The Foreign Trade Bank of the Democratic People's Republic of Korea (Joson Trade Bank) is North Korea's primary foreign exchange bank, and is owned and run by the North Korean government.

On March 11, 2013, the United States designated the bank as falling under US executive order 13382, which applies to "proliferators of weapons of mass destruction and their supporters". The order freezes all assets, and prohibits any transactions between US entities and the bank.

On May 7, 2013, the state-controlled Bank of China announced that they would stop all dealings with the Foreign Trade Bank. China has in the past been reluctant to sanction North Korea, even though China has been very unsatisfied with North Korea's aggressive stance and pursuit of nuclear weapons.

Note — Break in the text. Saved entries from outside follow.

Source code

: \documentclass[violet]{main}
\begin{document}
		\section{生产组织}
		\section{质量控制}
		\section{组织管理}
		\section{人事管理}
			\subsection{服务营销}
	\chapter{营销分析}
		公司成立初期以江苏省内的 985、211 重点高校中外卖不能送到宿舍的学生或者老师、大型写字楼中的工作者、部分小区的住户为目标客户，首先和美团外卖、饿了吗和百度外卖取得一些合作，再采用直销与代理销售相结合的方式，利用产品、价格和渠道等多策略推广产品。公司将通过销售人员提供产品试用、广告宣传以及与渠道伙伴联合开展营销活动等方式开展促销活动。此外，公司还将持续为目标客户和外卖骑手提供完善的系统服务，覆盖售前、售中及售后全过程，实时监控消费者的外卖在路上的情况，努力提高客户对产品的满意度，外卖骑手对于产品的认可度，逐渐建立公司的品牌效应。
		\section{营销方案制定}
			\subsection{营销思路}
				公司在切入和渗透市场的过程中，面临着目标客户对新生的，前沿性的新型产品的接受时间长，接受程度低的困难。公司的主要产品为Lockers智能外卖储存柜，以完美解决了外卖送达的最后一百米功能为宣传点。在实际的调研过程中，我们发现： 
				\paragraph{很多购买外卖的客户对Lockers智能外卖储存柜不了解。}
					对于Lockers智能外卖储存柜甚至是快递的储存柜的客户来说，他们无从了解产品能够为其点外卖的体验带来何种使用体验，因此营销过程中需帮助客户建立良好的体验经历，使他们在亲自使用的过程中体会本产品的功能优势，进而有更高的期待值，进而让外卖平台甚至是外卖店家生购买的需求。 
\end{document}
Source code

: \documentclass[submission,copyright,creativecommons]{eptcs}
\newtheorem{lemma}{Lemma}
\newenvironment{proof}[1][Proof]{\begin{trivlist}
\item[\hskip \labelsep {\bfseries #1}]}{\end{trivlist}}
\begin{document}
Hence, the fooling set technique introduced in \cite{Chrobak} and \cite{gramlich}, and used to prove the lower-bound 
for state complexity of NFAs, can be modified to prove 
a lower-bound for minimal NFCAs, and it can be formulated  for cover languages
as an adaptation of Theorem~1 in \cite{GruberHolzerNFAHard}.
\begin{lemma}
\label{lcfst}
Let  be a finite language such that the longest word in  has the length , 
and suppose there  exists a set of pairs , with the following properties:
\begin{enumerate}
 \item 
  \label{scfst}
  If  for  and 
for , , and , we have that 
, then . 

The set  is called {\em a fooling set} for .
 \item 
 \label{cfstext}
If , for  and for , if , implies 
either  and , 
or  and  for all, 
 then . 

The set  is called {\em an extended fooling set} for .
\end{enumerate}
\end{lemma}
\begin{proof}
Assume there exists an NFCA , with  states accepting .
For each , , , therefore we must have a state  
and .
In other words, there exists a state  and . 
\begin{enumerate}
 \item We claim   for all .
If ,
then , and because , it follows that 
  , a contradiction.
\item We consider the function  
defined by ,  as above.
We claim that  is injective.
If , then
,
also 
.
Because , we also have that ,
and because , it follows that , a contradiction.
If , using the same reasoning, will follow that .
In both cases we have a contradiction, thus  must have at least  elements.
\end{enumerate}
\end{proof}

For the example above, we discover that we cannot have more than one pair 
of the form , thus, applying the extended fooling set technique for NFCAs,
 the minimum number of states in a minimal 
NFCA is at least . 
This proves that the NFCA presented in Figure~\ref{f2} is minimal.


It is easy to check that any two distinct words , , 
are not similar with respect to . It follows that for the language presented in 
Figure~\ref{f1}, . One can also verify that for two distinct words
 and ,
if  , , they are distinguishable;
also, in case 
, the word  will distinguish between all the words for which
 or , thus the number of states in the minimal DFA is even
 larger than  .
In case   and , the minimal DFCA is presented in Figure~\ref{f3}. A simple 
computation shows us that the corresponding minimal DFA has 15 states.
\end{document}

Stopping the dealing with the Foreign Trade Bank is seen as a significant signal by China to put pressure on North Korea.

On August 5, 2017 the UN Security Council adopted Resolution 2371 expanding financial sanctions to include the bank.

After UN Security Council Resolution 2094 was adopted in March 2013, several Chinese banks will not deal with the Foreign Trade Bank.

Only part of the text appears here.